For the first ten years of the marriage, outwardly nothing much appeared to change. Mary was too busy with childbirth and children to have the time or the physical energy to attend to some of William’s other needs or interests. They married in 1802 and had five children in eight years, finishing with Willy in 1810, the year she was forty; then she lost two children in six months in 1812. For most of these ten years, when she wasn’t pregnant, she was ill and tired out, and the family letters are full of her ill health. Meanwhile, William was caught up in the excitement of his early published poems, with Dorothy beside him to take all his work down, or to go off on jaunts with him to Scotland or round the Lakes when he wanted a break, usually after the birth of another child.
By 1813, when Mary was beginning to recover from the emotional shock of the two deaths, and the other children were beginning to grow up reasonably healthy and safe, she had more time and energy to share William’s very active life.

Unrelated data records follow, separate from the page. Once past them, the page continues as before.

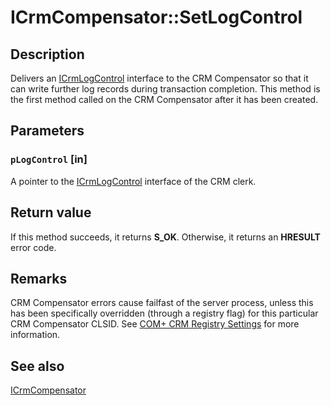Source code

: # ICrmCompensator::SetLogControl

## Description

Delivers an [ICrmLogControl](https://learn.microsoft.com/windows/desktop/api/comsvcs/nn-comsvcs-icrmlogcontrol) interface to the CRM Compensator so that it can write further log records during transaction completion. This method is the first method called on the CRM Compensator after it has been created.

## Parameters

### `pLogControl` [in]

A pointer to the [ICrmLogControl](https://learn.microsoft.com/windows/desktop/api/comsvcs/nn-comsvcs-icrmlogcontrol) interface of the CRM clerk.

## Return value

If this method succeeds, it returns **S_OK**. Otherwise, it returns an **HRESULT** error code.

## Remarks

CRM Compensator errors cause failfast of the server process, unless this has been specifically overridden (through a registry flag) for this particular CRM Compensator CLSID. See [COM+ CRM Registry Settings](https://learn.microsoft.com/windows/desktop/cossdk/com--crm-registry-settings) for more information.

## See also

[ICrmCompensator](https://learn.microsoft.com/windows/desktop/api/comsvcs/nn-comsvcs-icrmcompensator)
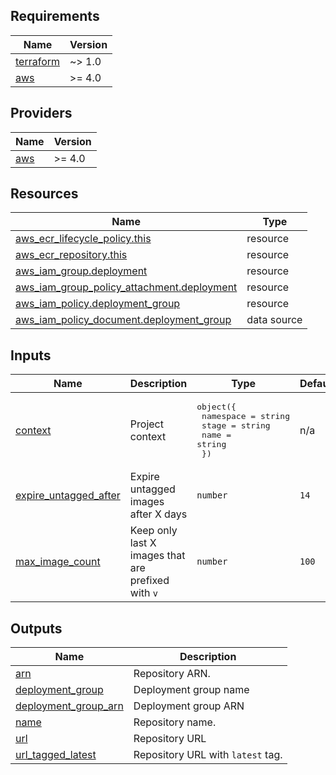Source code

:<!-- BEGIN_TF_DOCS -->
## Requirements

| Name | Version |
|------|---------|
| <a name="requirement_terraform"></a> [terraform](#requirement\_terraform) | ~> 1.0 |
| <a name="requirement_aws"></a> [aws](#requirement\_aws) | >= 4.0 |

## Providers

| Name | Version |
|------|---------|
| <a name="provider_aws"></a> [aws](#provider\_aws) | >= 4.0 |

## Resources

| Name | Type |
|------|------|
| [aws_ecr_lifecycle_policy.this](https://registry.terraform.io/providers/hashicorp/aws/latest/docs/resources/ecr_lifecycle_policy) | resource |
| [aws_ecr_repository.this](https://registry.terraform.io/providers/hashicorp/aws/latest/docs/resources/ecr_repository) | resource |
| [aws_iam_group.deployment](https://registry.terraform.io/providers/hashicorp/aws/latest/docs/resources/iam_group) | resource |
| [aws_iam_group_policy_attachment.deployment](https://registry.terraform.io/providers/hashicorp/aws/latest/docs/resources/iam_group_policy_attachment) | resource |
| [aws_iam_policy.deployment_group](https://registry.terraform.io/providers/hashicorp/aws/latest/docs/resources/iam_policy) | resource |
| [aws_iam_policy_document.deployment_group](https://registry.terraform.io/providers/hashicorp/aws/latest/docs/data-sources/iam_policy_document) | data source |

## Inputs

| Name | Description | Type | Default | Required |
|------|-------------|------|---------|:--------:|
| <a name="input_context"></a> [context](#input\_context) | Project context | <pre>object({<br>    namespace = string<br>    stage     = string<br>    name      = string<br>  })</pre> | n/a | yes |
| <a name="input_expire_untagged_after"></a> [expire\_untagged\_after](#input\_expire\_untagged\_after) | Expire untagged images after X days | `number` | `14` | no |
| <a name="input_max_image_count"></a> [max\_image\_count](#input\_max\_image\_count) | Keep only last X images that are prefixed with `v` | `number` | `100` | no |

## Outputs

| Name | Description |
|------|-------------|
| <a name="output_arn"></a> [arn](#output\_arn) | Repository ARN. |
| <a name="output_deployment_group"></a> [deployment\_group](#output\_deployment\_group) | Deployment group name |
| <a name="output_deployment_group_arn"></a> [deployment\_group\_arn](#output\_deployment\_group\_arn) | Deployment group ARN |
| <a name="output_name"></a> [name](#output\_name) | Repository name. |
| <a name="output_url"></a> [url](#output\_url) | Repository URL |
| <a name="output_url_tagged_latest"></a> [url\_tagged\_latest](#output\_url\_tagged\_latest) | Repository URL with `latest` tag. |
<!-- END_TF_DOCS -->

It looks as if she might have had at least one miscarriage, possibly in 1813, when she was forty-three. Some members of the family had welcomed another birth, the idea being that a new baby might compensate for the loss; but in the end they were all glad when she was no longer pregnant. ‘Our domestic occupations are now comparatively few,’ wrote Dorothy in October 1813. ‘Willy goes to school—and there is no likelihood of more children to nurse; and though, if we could nurse them with the same cheerful confidence as before I should be glad that Mary were likely to have another child, I do not now wish it … there is no prospect of it.’
She doesn’t say how they knew Mary would have no more children. Forty-three is late, but not necessarily too late, unless she’d been told by the doctor or attended to by him. William was greatly upset by the depression which Mary had gone into after the deaths of the two younger children, and did everything he could to help. In July 1814, he took Mary and Sarah to Scotland for six weeks, hoping it would improve Mary’s health, leaving Dorothy at home with the children. It would appear, from the family letters, to be the first time he’d gone on such a holiday without Dorothy for almost fifteen years.
In 1814, Dorothy started being actively encouraged to help out people with their problems—nursing the children of friends, or being a companion to old people—a pattern that continued for many years. She was away for over three months in early 1814, nursing young Basil Montagu in Keswick; then, for three months at the end of the year, she was in Wales with Sarah. Throughout 1814, Dorothy and William spent hardly more than three months in each other’s company, a dramatic change from the previous twenty years.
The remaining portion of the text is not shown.